My Love,
When we married, Given the misogynistic culture we inhabited, I knew that a part of loving you meant creating space for you to be all God made you to be. I needed all those skills I gained as a lineman on my high school football team to "block for you" clearing obstacles from in front of you so that you could score. This wasn't because you needed help to function joyfully with your King. It was because others in our world would try to stop you. My first job was to make sure no one held you down and secondly, to ensure; I didn't get in the way.
We've known for several months that this was gong to be tough, for me at least. I took a risk last fall telling you that this year, my 50th birthday, as I entered the back half of my life, and as I finished graduate school, it would be a good time to learn how to be celebrated. I was going to leave it in your hands, partly because the idea of celebrating me is so f**king awkward, and partly because after all the shit I've pulled in the first half of my life it doesn't feel right to celebrate me. Today, it seems as if God doesn't either. That feeling sucks, and it is mine.
None of that is said to make you feel guilty. You are living into the fullness of your ontology. It is truly glorious and beautiful to watch. This is the moment we (you and me, Babe) get to reflect Trinitarian love and sacrifice back into the heavenly realm. This is where I get to be who God made me to be for you and those 80 folks you get to love this coming week. It costs more than I thought myself able to pay.

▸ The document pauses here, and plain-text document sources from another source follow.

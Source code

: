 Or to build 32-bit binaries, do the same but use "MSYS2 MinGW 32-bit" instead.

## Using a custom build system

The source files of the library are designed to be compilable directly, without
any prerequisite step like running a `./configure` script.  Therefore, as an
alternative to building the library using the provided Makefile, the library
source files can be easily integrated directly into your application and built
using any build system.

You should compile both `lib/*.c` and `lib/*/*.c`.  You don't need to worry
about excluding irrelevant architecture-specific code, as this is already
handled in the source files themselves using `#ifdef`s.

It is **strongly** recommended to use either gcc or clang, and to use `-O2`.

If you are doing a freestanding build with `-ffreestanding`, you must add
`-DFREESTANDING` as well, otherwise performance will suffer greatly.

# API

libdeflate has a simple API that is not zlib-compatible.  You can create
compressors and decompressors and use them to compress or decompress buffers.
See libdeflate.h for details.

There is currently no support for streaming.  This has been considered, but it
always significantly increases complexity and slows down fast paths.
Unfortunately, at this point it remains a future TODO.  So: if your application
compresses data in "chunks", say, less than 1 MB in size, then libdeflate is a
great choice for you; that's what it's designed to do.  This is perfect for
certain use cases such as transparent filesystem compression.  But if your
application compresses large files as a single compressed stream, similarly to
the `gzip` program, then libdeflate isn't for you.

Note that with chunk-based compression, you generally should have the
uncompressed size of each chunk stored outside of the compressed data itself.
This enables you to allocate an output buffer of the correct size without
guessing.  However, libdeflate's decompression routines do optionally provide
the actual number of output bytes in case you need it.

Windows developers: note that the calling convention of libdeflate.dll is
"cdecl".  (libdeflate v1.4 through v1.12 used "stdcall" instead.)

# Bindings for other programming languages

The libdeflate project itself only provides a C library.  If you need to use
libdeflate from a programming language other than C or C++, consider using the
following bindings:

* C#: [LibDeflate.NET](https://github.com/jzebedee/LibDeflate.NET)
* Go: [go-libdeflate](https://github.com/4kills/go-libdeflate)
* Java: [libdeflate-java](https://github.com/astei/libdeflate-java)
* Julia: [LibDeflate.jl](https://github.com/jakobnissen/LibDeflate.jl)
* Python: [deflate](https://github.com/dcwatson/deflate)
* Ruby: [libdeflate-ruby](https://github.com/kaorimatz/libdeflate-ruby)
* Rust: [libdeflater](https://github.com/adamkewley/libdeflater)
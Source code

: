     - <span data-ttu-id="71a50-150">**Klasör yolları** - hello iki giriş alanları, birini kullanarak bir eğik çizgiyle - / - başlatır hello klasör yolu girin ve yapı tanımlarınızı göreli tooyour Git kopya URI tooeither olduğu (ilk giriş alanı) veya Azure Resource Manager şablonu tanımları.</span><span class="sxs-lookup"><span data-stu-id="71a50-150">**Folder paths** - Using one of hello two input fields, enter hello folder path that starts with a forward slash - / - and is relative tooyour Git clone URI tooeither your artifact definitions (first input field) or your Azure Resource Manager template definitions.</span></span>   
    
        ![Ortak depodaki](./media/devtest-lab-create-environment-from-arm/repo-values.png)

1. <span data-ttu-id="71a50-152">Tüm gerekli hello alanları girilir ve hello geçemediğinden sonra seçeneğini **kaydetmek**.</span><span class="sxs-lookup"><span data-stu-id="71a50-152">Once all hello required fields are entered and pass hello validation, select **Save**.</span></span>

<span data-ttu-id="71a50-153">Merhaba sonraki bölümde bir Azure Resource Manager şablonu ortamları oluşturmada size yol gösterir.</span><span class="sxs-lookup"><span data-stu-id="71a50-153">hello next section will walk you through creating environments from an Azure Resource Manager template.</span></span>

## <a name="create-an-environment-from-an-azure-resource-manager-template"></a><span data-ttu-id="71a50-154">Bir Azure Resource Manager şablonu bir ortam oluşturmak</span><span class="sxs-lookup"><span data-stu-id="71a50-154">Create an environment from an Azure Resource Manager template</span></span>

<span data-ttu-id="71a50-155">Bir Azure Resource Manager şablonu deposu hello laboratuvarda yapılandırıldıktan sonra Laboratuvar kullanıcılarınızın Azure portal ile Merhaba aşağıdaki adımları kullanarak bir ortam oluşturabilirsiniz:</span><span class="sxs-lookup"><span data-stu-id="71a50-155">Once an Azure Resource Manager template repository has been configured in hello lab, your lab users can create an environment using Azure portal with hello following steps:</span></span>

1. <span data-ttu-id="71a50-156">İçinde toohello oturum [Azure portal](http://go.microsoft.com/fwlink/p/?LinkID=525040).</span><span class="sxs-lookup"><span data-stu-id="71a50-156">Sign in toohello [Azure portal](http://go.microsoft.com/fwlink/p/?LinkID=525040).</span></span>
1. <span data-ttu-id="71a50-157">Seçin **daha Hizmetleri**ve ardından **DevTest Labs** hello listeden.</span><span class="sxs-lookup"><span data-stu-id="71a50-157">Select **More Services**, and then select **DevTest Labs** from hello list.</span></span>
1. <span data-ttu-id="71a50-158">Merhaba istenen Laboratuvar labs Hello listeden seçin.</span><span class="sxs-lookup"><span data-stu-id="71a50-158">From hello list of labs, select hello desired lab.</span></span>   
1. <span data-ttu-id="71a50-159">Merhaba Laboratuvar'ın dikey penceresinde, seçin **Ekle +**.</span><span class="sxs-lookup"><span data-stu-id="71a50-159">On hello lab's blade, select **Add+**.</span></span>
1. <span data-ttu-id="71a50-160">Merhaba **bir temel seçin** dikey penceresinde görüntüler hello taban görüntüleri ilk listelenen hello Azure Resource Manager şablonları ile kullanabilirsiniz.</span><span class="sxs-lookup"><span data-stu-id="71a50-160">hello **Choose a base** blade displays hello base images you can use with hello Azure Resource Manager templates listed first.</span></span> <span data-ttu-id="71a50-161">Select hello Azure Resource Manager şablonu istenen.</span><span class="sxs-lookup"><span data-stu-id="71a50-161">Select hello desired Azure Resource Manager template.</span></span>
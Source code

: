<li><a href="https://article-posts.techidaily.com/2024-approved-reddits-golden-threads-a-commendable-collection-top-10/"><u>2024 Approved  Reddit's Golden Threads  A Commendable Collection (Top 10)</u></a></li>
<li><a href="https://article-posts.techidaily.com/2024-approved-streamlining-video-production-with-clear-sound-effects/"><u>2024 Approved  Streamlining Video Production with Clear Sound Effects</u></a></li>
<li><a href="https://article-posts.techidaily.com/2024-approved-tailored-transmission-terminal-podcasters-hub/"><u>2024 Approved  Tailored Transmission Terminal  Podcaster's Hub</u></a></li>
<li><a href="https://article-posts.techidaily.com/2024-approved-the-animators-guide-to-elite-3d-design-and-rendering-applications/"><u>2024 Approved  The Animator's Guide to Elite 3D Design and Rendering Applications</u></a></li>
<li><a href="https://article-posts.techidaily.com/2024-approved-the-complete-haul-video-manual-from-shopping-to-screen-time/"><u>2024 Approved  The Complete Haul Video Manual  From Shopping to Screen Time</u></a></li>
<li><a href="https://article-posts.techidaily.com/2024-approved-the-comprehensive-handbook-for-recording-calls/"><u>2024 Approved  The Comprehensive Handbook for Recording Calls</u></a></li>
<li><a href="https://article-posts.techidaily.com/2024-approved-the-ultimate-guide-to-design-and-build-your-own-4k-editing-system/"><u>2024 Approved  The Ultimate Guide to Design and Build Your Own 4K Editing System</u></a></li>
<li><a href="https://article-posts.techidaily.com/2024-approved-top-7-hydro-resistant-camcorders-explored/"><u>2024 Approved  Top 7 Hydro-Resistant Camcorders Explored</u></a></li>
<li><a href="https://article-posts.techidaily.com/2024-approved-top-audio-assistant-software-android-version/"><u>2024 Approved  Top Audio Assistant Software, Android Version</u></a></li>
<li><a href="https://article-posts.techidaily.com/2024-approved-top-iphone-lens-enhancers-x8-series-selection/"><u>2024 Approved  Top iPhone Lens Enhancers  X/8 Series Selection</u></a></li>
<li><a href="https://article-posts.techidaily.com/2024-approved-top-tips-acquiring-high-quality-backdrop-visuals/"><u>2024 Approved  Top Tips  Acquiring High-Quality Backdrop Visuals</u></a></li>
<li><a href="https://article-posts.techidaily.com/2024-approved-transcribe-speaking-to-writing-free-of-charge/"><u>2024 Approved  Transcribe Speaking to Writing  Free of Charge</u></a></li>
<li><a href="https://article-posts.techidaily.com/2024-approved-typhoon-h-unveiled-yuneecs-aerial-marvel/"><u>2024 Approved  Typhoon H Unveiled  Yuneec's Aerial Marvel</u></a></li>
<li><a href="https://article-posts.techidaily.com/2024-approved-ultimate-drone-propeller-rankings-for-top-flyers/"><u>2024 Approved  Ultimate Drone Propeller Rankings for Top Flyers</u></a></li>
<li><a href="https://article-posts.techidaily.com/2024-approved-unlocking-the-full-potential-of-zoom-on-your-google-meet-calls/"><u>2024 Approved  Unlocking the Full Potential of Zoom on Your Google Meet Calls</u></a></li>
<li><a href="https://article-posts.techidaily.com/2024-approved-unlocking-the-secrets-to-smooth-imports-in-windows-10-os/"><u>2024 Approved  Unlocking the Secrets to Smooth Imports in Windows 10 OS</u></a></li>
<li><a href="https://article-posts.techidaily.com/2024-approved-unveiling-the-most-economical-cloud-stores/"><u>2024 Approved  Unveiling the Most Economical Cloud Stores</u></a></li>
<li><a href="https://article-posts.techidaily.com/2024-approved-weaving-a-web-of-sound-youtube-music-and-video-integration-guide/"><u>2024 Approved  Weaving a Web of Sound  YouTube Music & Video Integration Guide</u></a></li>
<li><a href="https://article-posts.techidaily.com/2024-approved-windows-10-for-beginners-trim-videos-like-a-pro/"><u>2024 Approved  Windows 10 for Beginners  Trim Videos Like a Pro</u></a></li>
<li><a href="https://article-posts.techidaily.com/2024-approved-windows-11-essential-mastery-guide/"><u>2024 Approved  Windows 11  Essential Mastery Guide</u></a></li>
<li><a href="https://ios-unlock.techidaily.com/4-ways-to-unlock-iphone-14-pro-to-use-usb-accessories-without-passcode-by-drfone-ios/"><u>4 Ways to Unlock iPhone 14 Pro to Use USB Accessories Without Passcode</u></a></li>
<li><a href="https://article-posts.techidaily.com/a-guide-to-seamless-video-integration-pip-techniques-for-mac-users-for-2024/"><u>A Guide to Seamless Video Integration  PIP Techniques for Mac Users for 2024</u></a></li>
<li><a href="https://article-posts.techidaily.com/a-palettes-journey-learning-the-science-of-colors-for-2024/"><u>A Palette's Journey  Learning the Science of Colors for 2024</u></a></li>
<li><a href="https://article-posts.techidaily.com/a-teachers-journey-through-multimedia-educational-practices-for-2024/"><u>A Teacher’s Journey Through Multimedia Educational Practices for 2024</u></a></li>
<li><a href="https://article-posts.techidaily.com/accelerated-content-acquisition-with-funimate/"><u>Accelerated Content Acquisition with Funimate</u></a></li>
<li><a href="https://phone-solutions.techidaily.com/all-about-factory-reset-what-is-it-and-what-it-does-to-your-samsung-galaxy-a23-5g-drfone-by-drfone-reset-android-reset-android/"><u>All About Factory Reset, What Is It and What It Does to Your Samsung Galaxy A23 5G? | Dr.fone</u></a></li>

The weight seems heavier in the furrow of Cyril's death somehow. I will take the kids to Ecola to talk to both Dad & Mum tomorrow. I kinda think Mum & Dad might like how things are turning out on this side of the implosion of "Clan Grant." Besides, it will be good for the kids to see where their grandparent's ashes are poured and remember them.
As we physically move in opposite directions these next days; and as thousands of miles divide us, I'm writing to help us (me) remember that we've made Kingdom choices this week, and though in this moment they feel shitty to me I believe they will ultimately lead us to worship.
When I married you the biggest surprise was discovering that I didn't need to be a lonely rebel. So, as you preach this week to many who are weary from "running for God," I pray that they find rest and delight -- like the little boy jumping off a park bench into his Daddy's arms == "Running to God." I'll pray as you "kick at the darkness 'til it bleeds daylight."1 And while you are unleashing the Spirit of God on the Demons of a well-meaning system that destroys its people, I will revel in beauty, and rest in the love of my son. I too will battle the darkness by playing in the light of creation. Maybe through our joint efforts, we'll create a crack that will let the light get in. That is my prayer, anyway.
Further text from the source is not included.